Next up is guest Judy Lucey, also of the New England Historic Genealogical Society. Judy and an NEHGS colleague are currently working on a handbook for Irish research. The good news is (as we learned from Ireland Senator Jillian Van Turnhout last week) Irish records are hitting the internet in record numbers right now. So while Irish research in the past has been very difficult, things are dramatically improving. Judy will have some specifics and stories from the “Old Country” in this segment of the show.
The good news keeps coming in the next segment, with Thom Reed of FamilySearch.org. Thom is immersed in the Freedman Bureau Project which began last June.

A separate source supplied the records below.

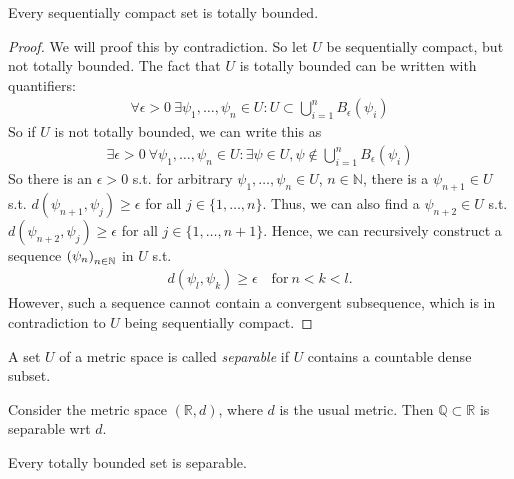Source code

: \begin{theorem}\label{thrm:seq_compact_set_tot_bound}
	Every sequentially compact set is totally bounded.
\end{theorem}

\begin{proof}
	We will proof this by contradiction. So let $U$ be sequentially compact, but not totally bounded. The fact that $U$ is totally bounded can be written with quantifiers:
	\begin{align*}
		\forall \epsilon > 0\ \exists \psi_1, \dots, \psi_n\in U: U\subset \bigcup_{i=1}^{n}B_{\epsilon}(\psi_i)
	\end{align*}
	So if $U$ is not totally bounded, we can write this as 
	\begin{align*}
		\exists\epsilon > 0\ \forall \psi_1, \dots, \psi_n\in U:\exists \psi\in U, \psi\notin\bigcup_{i = 1}^{n}B_{\epsilon}(\psi_i)
	\end{align*}		
	So there is an $\epsilon > 0$ s.t. for arbitrary $\psi_1, \dots, \psi_n\in U$, $n\in\mathbb N$, there is a $\psi_{n+1}\in U$ s.t. $d(\psi_{n+1}, \psi_j) \geq \epsilon$ for all $j\in\{1, \dots, n\}$. Thus, we can also find a $\psi_{n+2}\in U$ s.t. $d(\psi_{n+2}, \psi_j) \geq \epsilon$ for all $j\in \{1, \dots, n+1\}$. Hence, we can recursively construct a sequence $\seq[\psi_n]$ in $U$ s.t.
	\begin{align*}
		d(\psi_l, \psi_k) \geq\epsilon\quad \text{for}\ n < k < l.
	\end{align*}
	However, such a sequence cannot contain a convergent subsequence, which is in contradiction to $U$ being sequentially compact.
\end{proof}

\begin{defn}
	A set $U$ of a metric space is called \textit{separable} if $U$ contains a countable dense subset.
\end{defn}

\begin{exmp}
	Consider the metric space $(\mathbb R, d)$, where $d$ is the usual metric. Then $\mathbb Q\subset\mathbb R$ is separable wrt $d$.
\end{exmp}

\begin{theorem}\label{thrm:totally_bounded_set_separable}
	Every totally bounded set is separable.
\end{theorem}

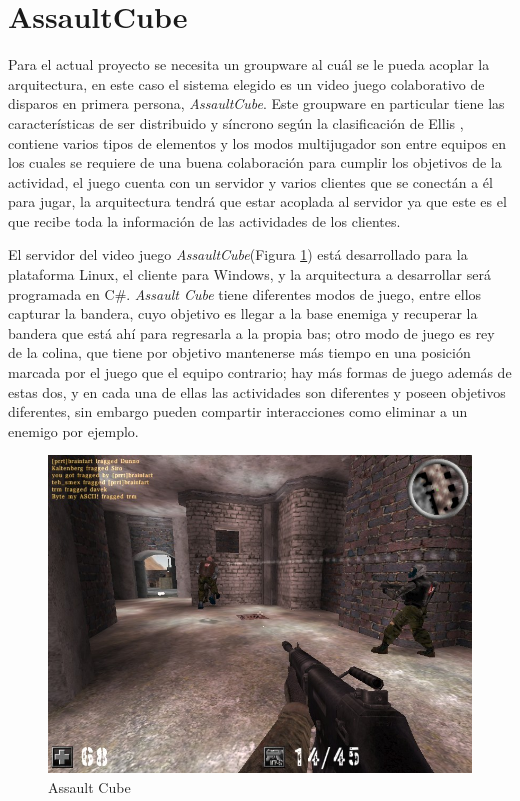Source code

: \section{AssaultCube}
Para el actual proyecto se necesita un groupware al cu\'al se le pueda acoplar la arquitectura, en este caso el sistema elegido es un video juego colaborativo de disparos en primera persona, \textit{AssaultCube}. Este groupware en particular tiene las caracter\'isticas de ser distribuido y s\'incrono seg\'un la clasificaci\'on de Ellis  	\cite{ellis1991groupware}, contiene varios tipos de elementos y los modos multijugador son entre equipos en los cuales se requiere de una buena colaboraci\'on para cumplir los objetivos de la actividad, el juego cuenta con un servidor y varios clientes que se conect\'an a \'el para jugar, la arquitectura tendr\'a que estar acoplada al servidor ya que este es el que recibe toda la informaci\'on de las actividades de los clientes.

El servidor del video juego \textit{AssaultCube}(Figura \ref{gw:asscb}) est\'a desarrollado para la plataforma Linux, el cliente para Windows, y la arquitectura a desarrollar ser\'a programada en C\#. \textit{Assault Cube} tiene diferentes modos de juego, entre ellos capturar la bandera, cuyo objetivo es llegar a la base enemiga y recuperar la bandera que est\'a ah\'i para regresarla a la propia bas; otro modo de juego es rey de la colina, que tiene por objetivo mantenerse m\'as tiempo en una posici\'on marcada por el juego que el equipo contrario; hay m\'as formas de juego adem\'as de estas dos, y en cada una de ellas las actividades son diferentes y poseen objetivos diferentes, sin embargo pueden compartir interacciones como eliminar a un enemigo por ejemplo. 

\begin{figure}[h!]
\centering
\includegraphics[scale=.25]{images/assaultcube}
\caption{Assault Cube}
\label{gw:asscb}
\end{figure}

These records give the first extensive account of the freed slaves in the years immediately following emancipation. (And because the destruction of the South was so overwhelming, many poor whites sought services from the government and are included as well.) Thom explains how these records are breaking down the walls in African-American research and fills us in on the present status of the indexing project. Where can you find these records and how can you help the project? Thom has the answers.
Then, Tom Perry from TMCPlace.com talks preservation. This week, Tom does some myth busting. For instance “disks are going away.” Not so, says Tom! Hear his explanation. He’ll also explain how salvageable many disks really are. (You won’t believe the damage he’s seen!) He then takes aim at the myth that thumb drives are a great permanent storage solution. Tom tells you why, when it comes to thumb drives, you should be afraid… VERY afraid!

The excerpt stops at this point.